Under the agreement, Sanofi and TB Alliance will collaborate to further optimize and develop several novel compounds in Sanofi’s library that have demonstrated activity against Mycobacterium tuberculosis, the bacterium that causes TB. This includes in-depth research of lead compounds based upon identified chemical derivatives of natural products, which have promising potential to treat all forms of TB, and the chemical optimization of other series of compounds that have been identified as “hits” through high-throughput screening.
“Sanofi’s long-standing commitment to delivering treatments for people living with tuberculosis – including the discovery of rifampicin, the gold-standard drug for tuberculosis treatment, as well as the manufacture of TB treatments – continues with this collaboration,” said Elias Zerhouni, M.D., President, Global R&D, Sanofi. “By continuing our excellent partnership with the TB Alliance and leveraging our joint resources, we hope to find together new options to fight this dreaded global disease.”
“In working with Sanofi, we seek a common goal – to give patients and physicians significantly more effective treatments for TB and drug-resistant TB,” said Mel Spigelman, M.D., President and Chief Executive Officer, TB Alliance. “Without new regimens, we cannot stop this global pandemic.”
In 2010, TB affected nearly 9 million people2 globally. The cost of diagnosing and treating these cases between 2009 and 2015 was estimated at U.S. $16.9 billion, with annual costs increasing from $700 million in 2009 to $4.4 billion in 2015.3 Current TB treatments require patients to take multiple antibiotics for six to 24 months or longer4, a treatment that is difficult for many patients to complete, leading to noncompliance.

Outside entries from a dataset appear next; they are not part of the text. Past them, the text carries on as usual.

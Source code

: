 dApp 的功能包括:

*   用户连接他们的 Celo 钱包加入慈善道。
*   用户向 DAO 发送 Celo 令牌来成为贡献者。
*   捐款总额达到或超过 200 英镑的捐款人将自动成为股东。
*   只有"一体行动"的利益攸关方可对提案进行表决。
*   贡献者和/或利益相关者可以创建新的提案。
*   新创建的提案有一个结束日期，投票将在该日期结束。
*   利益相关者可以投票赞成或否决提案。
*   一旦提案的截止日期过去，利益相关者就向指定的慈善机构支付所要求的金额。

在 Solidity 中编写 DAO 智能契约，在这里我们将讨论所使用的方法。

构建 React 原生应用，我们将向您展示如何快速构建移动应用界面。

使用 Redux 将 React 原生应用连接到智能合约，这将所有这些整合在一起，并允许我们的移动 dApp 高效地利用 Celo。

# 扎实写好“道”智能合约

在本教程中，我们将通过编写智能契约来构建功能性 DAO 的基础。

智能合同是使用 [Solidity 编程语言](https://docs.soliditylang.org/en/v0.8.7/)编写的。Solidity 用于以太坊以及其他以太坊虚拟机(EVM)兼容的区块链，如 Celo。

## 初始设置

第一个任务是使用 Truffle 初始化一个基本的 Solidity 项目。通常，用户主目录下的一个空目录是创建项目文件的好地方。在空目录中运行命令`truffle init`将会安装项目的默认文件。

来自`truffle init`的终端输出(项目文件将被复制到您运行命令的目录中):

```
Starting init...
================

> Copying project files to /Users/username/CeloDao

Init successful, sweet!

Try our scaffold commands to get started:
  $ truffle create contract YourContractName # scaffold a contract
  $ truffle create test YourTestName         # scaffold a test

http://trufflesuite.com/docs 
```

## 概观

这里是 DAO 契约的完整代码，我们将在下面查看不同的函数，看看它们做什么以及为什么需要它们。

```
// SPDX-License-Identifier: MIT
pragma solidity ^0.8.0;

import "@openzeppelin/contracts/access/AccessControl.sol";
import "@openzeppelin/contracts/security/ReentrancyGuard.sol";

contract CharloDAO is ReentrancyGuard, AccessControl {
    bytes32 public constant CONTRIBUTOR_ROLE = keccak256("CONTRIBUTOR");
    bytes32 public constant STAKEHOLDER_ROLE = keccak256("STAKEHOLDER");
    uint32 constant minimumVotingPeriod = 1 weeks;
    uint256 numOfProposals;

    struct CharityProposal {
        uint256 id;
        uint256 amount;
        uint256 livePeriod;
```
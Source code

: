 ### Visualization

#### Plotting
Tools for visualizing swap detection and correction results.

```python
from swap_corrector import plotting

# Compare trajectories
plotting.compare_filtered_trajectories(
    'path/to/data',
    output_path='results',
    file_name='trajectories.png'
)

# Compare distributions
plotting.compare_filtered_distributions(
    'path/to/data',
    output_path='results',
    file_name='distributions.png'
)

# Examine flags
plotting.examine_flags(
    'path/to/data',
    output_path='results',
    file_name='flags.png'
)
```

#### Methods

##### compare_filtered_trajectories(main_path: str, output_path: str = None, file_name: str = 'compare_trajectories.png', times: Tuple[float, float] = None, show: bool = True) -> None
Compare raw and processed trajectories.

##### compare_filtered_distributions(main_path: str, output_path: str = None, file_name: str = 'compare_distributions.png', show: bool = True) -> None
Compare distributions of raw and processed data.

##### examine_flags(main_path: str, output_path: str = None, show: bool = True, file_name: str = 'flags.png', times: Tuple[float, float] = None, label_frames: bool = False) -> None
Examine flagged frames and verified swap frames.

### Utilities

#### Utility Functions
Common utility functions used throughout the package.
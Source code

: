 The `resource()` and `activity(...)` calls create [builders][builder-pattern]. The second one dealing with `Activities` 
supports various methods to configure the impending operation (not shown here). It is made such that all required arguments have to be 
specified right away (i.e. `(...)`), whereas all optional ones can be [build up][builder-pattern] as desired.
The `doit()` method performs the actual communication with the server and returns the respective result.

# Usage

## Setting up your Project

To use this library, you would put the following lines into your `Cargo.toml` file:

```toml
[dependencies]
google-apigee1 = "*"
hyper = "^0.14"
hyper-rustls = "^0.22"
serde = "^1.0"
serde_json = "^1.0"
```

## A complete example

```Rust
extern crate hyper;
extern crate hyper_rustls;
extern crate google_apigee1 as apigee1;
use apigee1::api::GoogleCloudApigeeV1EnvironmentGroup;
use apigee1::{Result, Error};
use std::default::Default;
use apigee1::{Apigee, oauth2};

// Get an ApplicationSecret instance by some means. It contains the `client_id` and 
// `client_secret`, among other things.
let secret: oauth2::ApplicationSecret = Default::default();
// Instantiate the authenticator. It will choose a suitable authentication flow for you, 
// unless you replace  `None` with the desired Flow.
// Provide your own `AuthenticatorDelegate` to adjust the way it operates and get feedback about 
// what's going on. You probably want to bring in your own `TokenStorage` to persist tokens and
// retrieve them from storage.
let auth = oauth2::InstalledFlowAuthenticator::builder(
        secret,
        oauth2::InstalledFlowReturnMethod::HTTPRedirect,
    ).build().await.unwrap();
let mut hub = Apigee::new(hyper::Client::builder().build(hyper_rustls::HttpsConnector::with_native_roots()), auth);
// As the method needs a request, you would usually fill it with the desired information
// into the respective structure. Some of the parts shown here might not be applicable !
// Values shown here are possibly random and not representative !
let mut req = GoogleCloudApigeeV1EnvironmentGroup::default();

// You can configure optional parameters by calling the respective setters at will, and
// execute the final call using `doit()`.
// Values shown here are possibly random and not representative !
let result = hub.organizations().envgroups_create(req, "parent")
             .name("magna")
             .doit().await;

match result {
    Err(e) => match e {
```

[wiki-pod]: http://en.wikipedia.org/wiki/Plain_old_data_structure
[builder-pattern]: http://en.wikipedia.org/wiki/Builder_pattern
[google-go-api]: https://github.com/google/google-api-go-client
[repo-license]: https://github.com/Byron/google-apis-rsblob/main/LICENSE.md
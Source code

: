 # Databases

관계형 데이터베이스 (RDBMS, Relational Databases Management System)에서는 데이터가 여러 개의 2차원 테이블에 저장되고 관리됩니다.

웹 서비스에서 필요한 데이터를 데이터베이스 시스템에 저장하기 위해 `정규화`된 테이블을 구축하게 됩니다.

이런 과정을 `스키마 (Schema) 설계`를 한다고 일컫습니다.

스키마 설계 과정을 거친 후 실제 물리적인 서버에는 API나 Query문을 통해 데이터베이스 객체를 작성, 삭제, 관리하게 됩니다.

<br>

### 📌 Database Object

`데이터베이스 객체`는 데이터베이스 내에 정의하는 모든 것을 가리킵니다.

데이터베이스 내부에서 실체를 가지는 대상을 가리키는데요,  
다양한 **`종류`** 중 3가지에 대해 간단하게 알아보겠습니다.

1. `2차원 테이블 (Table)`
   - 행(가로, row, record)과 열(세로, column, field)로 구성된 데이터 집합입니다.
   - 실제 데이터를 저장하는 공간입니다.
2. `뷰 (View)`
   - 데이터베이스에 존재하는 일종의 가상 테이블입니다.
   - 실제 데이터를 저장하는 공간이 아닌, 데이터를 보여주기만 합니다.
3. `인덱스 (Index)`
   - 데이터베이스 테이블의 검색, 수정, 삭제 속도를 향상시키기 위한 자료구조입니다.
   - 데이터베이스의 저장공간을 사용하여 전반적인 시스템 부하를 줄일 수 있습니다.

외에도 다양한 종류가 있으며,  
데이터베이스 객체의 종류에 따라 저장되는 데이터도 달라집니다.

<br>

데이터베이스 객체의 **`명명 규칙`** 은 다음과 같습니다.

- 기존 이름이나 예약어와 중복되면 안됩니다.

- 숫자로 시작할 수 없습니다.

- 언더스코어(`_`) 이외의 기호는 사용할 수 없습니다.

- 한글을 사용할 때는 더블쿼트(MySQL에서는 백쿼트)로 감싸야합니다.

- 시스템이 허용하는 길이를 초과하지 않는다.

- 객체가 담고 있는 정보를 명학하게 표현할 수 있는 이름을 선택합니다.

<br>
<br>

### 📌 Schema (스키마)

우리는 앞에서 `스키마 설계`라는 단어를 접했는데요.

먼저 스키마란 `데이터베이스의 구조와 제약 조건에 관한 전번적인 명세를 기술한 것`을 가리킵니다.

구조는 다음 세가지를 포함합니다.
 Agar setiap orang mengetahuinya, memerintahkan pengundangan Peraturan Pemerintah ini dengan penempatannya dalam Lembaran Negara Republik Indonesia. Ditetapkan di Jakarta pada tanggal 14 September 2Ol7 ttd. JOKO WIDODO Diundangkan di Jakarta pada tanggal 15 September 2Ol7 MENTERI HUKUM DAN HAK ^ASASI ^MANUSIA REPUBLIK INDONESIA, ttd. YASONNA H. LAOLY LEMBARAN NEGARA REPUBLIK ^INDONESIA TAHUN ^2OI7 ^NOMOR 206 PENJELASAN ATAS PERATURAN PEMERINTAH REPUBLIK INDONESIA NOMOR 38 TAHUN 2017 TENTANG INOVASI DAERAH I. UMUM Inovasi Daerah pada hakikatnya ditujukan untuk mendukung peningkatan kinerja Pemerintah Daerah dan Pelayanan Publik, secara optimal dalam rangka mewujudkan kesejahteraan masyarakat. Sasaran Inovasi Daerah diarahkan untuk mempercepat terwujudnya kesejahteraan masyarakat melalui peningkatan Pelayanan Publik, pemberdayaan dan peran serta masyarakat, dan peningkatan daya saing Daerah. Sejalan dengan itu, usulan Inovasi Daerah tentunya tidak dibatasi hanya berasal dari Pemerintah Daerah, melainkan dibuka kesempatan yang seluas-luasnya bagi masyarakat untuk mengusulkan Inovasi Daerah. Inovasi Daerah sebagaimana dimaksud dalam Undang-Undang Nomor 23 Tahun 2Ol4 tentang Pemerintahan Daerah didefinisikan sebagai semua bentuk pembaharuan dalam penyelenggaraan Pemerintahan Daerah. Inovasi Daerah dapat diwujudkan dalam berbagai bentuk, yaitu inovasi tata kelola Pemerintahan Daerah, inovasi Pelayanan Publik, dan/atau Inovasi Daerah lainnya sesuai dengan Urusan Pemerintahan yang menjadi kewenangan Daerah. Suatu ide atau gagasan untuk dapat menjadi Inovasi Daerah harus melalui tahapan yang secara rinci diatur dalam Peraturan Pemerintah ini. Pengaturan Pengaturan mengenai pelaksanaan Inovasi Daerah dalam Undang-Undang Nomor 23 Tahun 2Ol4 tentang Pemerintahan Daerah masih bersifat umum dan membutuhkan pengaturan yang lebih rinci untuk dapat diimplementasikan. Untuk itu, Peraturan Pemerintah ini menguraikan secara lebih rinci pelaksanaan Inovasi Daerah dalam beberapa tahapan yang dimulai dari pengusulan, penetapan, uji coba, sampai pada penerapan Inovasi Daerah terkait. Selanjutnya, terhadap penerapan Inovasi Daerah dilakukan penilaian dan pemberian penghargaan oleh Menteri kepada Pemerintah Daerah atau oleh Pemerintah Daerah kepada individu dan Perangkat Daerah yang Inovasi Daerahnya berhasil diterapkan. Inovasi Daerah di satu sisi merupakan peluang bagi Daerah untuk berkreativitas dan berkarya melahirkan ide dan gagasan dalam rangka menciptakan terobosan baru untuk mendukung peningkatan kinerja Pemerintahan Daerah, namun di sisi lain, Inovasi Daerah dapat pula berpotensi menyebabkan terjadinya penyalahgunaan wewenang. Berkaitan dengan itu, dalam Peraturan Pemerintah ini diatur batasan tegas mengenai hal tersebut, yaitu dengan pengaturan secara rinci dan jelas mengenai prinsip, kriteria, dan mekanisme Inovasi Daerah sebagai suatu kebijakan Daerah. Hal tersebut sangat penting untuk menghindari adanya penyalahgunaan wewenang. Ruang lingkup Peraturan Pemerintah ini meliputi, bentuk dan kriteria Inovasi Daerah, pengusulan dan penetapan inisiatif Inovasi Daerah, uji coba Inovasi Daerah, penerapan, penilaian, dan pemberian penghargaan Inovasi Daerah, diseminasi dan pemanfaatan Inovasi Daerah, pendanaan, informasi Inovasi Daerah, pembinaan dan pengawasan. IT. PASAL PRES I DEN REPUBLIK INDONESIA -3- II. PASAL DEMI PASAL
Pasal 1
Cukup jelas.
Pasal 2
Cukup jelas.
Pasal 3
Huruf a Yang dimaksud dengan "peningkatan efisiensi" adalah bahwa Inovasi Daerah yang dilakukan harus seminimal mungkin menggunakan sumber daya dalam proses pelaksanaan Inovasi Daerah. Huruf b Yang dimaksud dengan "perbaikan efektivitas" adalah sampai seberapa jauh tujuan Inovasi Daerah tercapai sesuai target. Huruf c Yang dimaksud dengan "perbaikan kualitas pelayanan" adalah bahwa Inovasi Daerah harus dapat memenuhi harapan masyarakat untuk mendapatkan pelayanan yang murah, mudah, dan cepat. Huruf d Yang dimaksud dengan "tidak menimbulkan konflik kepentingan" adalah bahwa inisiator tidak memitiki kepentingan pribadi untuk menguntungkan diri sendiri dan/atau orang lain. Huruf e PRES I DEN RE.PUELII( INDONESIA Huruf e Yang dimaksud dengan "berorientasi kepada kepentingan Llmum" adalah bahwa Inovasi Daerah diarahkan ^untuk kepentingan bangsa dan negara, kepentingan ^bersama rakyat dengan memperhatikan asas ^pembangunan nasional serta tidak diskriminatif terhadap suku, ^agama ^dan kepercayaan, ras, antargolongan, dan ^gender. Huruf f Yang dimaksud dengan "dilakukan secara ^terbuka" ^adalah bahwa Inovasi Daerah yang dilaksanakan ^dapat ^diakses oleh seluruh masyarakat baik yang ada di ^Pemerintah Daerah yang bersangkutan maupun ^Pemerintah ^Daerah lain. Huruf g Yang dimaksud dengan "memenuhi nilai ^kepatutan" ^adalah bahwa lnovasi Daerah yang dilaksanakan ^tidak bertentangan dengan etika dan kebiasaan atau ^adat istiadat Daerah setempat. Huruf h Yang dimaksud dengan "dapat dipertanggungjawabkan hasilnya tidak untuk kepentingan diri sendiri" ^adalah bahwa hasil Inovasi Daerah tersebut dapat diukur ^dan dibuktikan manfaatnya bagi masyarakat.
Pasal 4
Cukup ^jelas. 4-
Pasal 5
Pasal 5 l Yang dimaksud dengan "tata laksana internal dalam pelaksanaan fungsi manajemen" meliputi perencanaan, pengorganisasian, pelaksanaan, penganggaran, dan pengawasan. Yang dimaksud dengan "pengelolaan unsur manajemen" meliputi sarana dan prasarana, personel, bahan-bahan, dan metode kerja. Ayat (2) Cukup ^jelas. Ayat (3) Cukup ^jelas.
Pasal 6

Noncompliance can result in the development of drug-resistant strains, such as multi-drug resistant TB (MDR-TB) or extensively drug-resistant TB (XDR-TB), or death.5 In fact, a recent Lancet study led by Tracy Dalton from the U.S. Centers for Disease Control and Prevention indicates XDR-TB has been reported in 77 countries worldwide and MDR-TB and XDR-TB are both at higher levels than previously estimated.6 The health consequences of TB and reported increases in MDR-TB and XDR-TB, along with increasing treatment costs, underscore the urgent need for new, better, faster-acting treatments.
1 World Health Organization. WHO Report 2011: Global Tuberculosis Control. World Health Organization, 2011. p. 3, para. 4.
2 World Health Organization. WHO Report 2011: Global Tuberculosis Control. World Health Organization, 2011. p. 1, para. 3.
3 Donald, P. R. and van Helden, P. D. The global burden of tuberculosis: Combating drug resistance in difficult times. New England Journal of Medicine, 2009; 360(23): 2393.
4 Centers for Disease Control and Prevention. TB: Treatment. Accessed May 4, 2012, at http://www.cdc.gov/tb/topic/treatment/default.htm.
5 Centers for Disease Control and Prevention. Self-study Modules on Tuberculosis: 9 – Patient Adherence to Tuberculosis Treatment. Accessed May 4, 2012, at http://www.cdc.gov/tb/education/ssmodules/pdfs/9.pdf.
6 Dalton T, et al. Prevalence of and risk factors for resistance to second-line drugs in people with multidrug-resistant tuberculosis in eight countries: a prospective cohort study. Lancet, 2012; doi: 10.1016/S0140-6736(12)60734-X.